The damped random walk (DRW; Kelly et al. 2009) model predicts that the variability at the time-scales longer than the RW regime becomes uncorrelated with the time-scale, producing a flatten slope 0 in SF. The breaking time-scale indicating this turnover is often referred to as characteristic time-scale or decorrelation time-scale. To clarify, we focus on the break shorter than this break in this work.

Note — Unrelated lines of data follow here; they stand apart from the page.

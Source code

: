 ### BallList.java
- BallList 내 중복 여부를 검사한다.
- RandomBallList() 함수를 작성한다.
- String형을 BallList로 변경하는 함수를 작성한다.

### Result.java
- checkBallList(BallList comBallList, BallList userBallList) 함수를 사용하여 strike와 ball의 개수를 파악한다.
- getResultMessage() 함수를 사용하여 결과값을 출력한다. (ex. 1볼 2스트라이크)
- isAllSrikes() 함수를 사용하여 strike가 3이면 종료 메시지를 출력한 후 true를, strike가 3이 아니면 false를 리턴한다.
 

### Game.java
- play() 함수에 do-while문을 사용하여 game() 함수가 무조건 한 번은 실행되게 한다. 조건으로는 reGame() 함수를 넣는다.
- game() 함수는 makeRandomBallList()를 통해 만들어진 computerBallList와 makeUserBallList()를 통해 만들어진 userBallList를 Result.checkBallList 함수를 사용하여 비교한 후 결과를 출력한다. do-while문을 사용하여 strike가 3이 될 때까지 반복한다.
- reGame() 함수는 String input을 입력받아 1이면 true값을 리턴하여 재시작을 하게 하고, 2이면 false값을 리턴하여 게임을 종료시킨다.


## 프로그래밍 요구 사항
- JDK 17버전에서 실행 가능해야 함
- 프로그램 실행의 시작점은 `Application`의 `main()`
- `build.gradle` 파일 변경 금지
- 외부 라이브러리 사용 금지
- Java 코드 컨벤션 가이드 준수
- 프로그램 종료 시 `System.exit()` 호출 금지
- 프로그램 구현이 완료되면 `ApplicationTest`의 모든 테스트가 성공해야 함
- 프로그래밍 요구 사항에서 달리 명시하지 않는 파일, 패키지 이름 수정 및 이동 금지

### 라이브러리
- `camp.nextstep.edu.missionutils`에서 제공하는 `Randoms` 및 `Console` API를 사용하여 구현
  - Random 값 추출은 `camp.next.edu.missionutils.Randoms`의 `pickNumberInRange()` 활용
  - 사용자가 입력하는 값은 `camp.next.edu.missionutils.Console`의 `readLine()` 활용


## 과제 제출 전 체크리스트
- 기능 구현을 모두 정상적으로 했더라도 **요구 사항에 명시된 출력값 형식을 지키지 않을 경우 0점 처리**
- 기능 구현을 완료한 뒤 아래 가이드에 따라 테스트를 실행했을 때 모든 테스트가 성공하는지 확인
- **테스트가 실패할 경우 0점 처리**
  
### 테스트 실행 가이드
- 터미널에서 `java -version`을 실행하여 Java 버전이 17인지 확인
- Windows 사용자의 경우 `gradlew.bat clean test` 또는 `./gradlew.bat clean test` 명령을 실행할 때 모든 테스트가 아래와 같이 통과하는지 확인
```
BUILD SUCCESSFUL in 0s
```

Previously, we have used the NASA/Asteroid Terrestrial-impact Last Alert System (ATLAS; Tonry et al. 2018) survey to study the quasar variability, as it has proven to be one of few very rich data sets. Tang et al. (2023, hereafter Paper I) performed the SF analysis on optical ATLAS LCs of |$\sim 5000$| brightest quasars and showed that the RW relation is universal in variability amplitude when time is expressed in units of orbital or thermal time-scale of the emitting portion of the accretion disc, seemingly independent of physical parameters that are not encapsulated in the disc time-scales. This has emphasized the similarity between quasar accretion discs and pointed to evidence that MRI may be related to the root cause of the variability. While that work has shown breaks on short time-scales, its analysis was focused on the longer term RW. In this work, we aim to deepen our analysis of the short time-scales of the same LCs from NASA/ATLAS. In Section 2, we provide a description of the sample and data. We outline the method employed to calculate and fit the SF in Section 3 and show the result in Section 4. Throughout our analysis, we adopt a flat Lambda cold dark matter cosmology with |$\Omega _\Lambda = 0.7$| and |$H_0 = 70$| km s|$^{-1}$| Mpc|$^{-1}$|⁠. Additionally, we use Vega magnitudes for data from Gaia and AB magnitudes for data from NASA/ATLAS and for absolute magnitude estimates.

2 DATA AND SAMPLE

We use the LCs from the analysis of the SF in Paper I, but reduce the sample somewhat to objects with good-quality spectral fitting and black holes mass estimates from Rakshit, Stalin & Kotilainen (2020). Paper I had selected 6163 spectroscopically confirmed, bright (Gaia magnitude |$G_{\rm RP}\lt 17.5$|⁠), redshift |$0.5\lt z\lt 3.5$|⁠, non-lensed¹(Lemon, Auger & McMahon 2019; Lemon et al. 2023), and isolated quasars from the Million Quasars Catalogue (MILLIQUAS v7.1 update; Flesch 2015) matched with the Gaia eDR3 catalogue (Gaia Collaboration 2021). These quasars have declination |$\delta \gt -45^\circ$| to match the sky coverage of NASA/ATLAS and Galactic foreground reddening (Schlegel, Finkbeiner & Davis 1998) of |$E(B-V)_{\rm SFD}\lt 0.15$|⁠. To avoid photometric contamination from nearby sources, the Gaia BpRp Excess Factor was limited to 1.3. Paper I obtained the LCs from the NASA/ATLAS database between 2015 to 2021 in two passbands, orange (6785 Å) and cyan (5330 Å), whose magnitudes are denoted by |$m_{\rm o}$| and |$m_{\rm c}$|⁠, respectively. They rejected quasars with noisy LCs, i.e. where the 90-percentile flux errors in the LCs were above |$\sigma _{f_\nu , {\rm o}} \gt 150\mu$| or |$\sigma _{f_\nu , {\rm c}} \gt 85\mu$|Jy.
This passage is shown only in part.